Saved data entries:
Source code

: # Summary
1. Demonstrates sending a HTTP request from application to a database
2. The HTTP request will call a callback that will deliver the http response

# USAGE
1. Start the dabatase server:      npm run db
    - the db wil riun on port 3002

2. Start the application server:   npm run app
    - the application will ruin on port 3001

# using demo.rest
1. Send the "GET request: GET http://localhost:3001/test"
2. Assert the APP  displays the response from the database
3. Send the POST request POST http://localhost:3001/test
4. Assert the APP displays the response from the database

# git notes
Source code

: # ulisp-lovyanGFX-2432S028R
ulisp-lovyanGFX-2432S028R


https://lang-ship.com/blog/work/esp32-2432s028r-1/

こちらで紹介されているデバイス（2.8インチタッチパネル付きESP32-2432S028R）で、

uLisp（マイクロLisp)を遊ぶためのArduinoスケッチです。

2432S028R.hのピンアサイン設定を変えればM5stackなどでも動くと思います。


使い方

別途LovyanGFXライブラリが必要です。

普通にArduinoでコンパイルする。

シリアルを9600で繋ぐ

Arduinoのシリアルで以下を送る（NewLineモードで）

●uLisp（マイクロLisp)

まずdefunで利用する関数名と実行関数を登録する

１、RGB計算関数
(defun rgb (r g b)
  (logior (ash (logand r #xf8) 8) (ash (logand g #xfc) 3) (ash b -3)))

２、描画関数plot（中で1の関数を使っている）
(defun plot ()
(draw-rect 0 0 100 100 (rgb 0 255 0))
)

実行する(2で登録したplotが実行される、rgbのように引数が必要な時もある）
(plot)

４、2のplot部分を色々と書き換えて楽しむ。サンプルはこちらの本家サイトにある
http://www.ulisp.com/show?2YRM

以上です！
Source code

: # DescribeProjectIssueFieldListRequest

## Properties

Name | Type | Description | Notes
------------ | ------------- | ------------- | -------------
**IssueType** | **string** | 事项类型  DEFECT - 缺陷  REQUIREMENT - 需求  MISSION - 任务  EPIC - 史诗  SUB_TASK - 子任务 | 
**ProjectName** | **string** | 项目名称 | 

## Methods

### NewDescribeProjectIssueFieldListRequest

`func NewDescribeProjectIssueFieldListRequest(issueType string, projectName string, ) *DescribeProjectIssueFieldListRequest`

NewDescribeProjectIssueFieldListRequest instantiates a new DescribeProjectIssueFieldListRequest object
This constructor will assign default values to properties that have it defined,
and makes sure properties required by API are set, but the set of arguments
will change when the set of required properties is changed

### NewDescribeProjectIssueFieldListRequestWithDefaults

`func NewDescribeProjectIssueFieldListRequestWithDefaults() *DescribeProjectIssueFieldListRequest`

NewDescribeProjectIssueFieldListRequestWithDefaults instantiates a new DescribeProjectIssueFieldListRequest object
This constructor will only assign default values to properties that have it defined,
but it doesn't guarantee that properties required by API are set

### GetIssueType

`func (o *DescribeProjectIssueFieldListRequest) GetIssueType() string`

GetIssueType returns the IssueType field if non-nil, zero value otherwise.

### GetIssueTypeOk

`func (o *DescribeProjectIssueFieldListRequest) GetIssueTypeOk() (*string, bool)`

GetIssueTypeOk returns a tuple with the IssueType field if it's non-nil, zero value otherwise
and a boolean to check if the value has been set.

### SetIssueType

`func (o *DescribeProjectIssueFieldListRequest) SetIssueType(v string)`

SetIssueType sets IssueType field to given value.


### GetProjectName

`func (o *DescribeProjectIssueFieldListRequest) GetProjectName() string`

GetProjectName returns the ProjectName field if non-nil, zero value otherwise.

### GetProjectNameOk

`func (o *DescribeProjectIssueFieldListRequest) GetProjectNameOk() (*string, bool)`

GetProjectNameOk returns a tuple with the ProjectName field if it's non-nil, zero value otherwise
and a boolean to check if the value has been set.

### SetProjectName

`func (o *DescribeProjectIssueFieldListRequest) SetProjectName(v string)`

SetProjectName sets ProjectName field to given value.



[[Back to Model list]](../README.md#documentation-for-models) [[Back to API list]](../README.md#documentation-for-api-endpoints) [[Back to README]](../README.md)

## EXERCISE REQUIREMENTS:
Retrieve all lines from the data that contain the string "assign".

## RESULT OF THIS TASK:
This constructor will assign default values to properties that have it defined,
This constructor will only assign default values to properties that have it defined,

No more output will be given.